For this exercise, print the records below verbatim.
*** Provided data Section Begins ***
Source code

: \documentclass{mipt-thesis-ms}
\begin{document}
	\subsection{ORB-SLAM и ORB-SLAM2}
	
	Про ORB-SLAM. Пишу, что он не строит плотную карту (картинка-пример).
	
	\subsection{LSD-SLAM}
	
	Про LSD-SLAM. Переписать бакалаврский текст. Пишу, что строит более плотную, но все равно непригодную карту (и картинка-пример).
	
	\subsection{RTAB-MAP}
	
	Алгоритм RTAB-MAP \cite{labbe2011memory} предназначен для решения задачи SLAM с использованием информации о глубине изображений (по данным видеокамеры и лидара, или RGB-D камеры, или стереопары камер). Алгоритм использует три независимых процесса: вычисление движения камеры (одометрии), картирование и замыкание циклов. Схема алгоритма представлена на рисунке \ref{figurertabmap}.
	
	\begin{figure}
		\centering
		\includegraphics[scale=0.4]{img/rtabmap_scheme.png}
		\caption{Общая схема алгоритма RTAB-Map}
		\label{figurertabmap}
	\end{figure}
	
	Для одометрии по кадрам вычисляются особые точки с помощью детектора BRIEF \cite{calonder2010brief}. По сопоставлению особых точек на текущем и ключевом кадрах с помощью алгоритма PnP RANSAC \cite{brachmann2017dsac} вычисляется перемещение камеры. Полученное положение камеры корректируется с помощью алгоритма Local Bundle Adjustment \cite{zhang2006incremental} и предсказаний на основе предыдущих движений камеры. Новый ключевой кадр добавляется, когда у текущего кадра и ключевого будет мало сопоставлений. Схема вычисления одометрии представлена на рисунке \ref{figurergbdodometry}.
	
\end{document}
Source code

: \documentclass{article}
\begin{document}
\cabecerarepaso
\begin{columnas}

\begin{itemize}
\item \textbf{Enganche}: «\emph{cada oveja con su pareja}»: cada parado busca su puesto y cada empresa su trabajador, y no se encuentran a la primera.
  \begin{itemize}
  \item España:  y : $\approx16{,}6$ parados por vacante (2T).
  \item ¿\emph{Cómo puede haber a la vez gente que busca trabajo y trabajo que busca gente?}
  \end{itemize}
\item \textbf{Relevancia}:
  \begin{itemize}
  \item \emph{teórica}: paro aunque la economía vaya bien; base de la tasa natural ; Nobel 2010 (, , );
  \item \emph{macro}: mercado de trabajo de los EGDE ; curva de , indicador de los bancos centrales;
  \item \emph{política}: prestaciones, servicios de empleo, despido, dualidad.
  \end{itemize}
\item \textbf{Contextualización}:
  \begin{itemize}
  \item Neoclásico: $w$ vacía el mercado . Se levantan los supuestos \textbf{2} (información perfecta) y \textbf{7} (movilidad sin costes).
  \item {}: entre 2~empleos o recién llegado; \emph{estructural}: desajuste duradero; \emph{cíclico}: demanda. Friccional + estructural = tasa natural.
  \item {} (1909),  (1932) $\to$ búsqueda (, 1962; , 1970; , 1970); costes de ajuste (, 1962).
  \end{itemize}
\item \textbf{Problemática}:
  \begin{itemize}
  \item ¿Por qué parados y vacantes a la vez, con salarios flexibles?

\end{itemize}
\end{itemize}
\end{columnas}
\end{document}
*** Provided data Section Ends ***
Finished task >>
Source code

: \documentclass{mipt-thesis-ms}
\begin{document}
	\subsection{ORB-SLAM и ORB-SLAM2}
	
	Про ORB-SLAM. Пишу, что он не строит плотную карту (картинка-пример).
	
	\subsection{LSD-SLAM}
	
	Про LSD-SLAM. Переписать бакалаврский текст. Пишу, что строит более плотную, но все равно непригодную карту (и картинка-пример).
	
	\subsection{RTAB-MAP}
	
	Алгоритм RTAB-MAP \cite{labbe2011memory} предназначен для решения задачи SLAM с использованием информации о глубине изображений (по данным видеокамеры и лидара, или RGB-D камеры, или стереопары камер). Алгоритм использует три независимых процесса: вычисление движения камеры (одометрии), картирование и замыкание циклов. Схема алгоритма представлена на рисунке \ref{figurertabmap}.
	
	\begin{figure}
		\centering
		\includegraphics[scale=0.4]{img/rtabmap_scheme.png}
		\caption{Общая схема алгоритма RTAB-Map}
		\label{figurertabmap}
	\end{figure}
	
	Для одометрии по кадрам вычисляются особые точки с помощью детектора BRIEF \cite{calonder2010brief}. По сопоставлению особых точек на текущем и ключевом кадрах с помощью алгоритма PnP RANSAC \cite{brachmann2017dsac} вычисляется перемещение камеры. Полученное положение камеры корректируется с помощью алгоритма Local Bundle Adjustment \cite{zhang2006incremental} и предсказаний на основе предыдущих движений камеры. Новый ключевой кадр добавляется, когда у текущего кадра и ключевого будет мало сопоставлений. Схема вычисления одометрии представлена на рисунке \ref{figurergbdodometry}.
	
\end{document}
Source code

: \documentclass{article}
\begin{document}
\cabecerarepaso
\begin{columnas}

\begin{itemize}
\item \textbf{Enganche}: «\emph{cada oveja con su pareja}»: cada parado busca su puesto y cada empresa su trabajador, y no se encuentran a la primera.
  \begin{itemize}
  \item España:  y : $\approx16{,}6$ parados por vacante (2T).
  \item ¿\emph{Cómo puede haber a la vez gente que busca trabajo y trabajo que busca gente?}
  \end{itemize}
\item \textbf{Relevancia}:
  \begin{itemize}
  \item \emph{teórica}: paro aunque la economía vaya bien; base de la tasa natural ; Nobel 2010 (, , );
  \item \emph{macro}: mercado de trabajo de los EGDE ; curva de , indicador de los bancos centrales;
  \item \emph{política}: prestaciones, servicios de empleo, despido, dualidad.
  \end{itemize}
\item \textbf{Contextualización}:
  \begin{itemize}
  \item Neoclásico: $w$ vacía el mercado . Se levantan los supuestos \textbf{2} (información perfecta) y \textbf{7} (movilidad sin costes).
  \item {}: entre 2~empleos o recién llegado; \emph{estructural}: desajuste duradero; \emph{cíclico}: demanda. Friccional + estructural = tasa natural.
  \item {} (1909),  (1932) $\to$ búsqueda (, 1962; , 1970; , 1970); costes de ajuste (, 1962).
  \end{itemize}
\item \textbf{Problemática}:
  \begin{itemize}
  \item ¿Por qué parados y vacantes a la vez, con salarios flexibles?

\end{itemize}
\end{itemize}
\end{columnas}
\end{document}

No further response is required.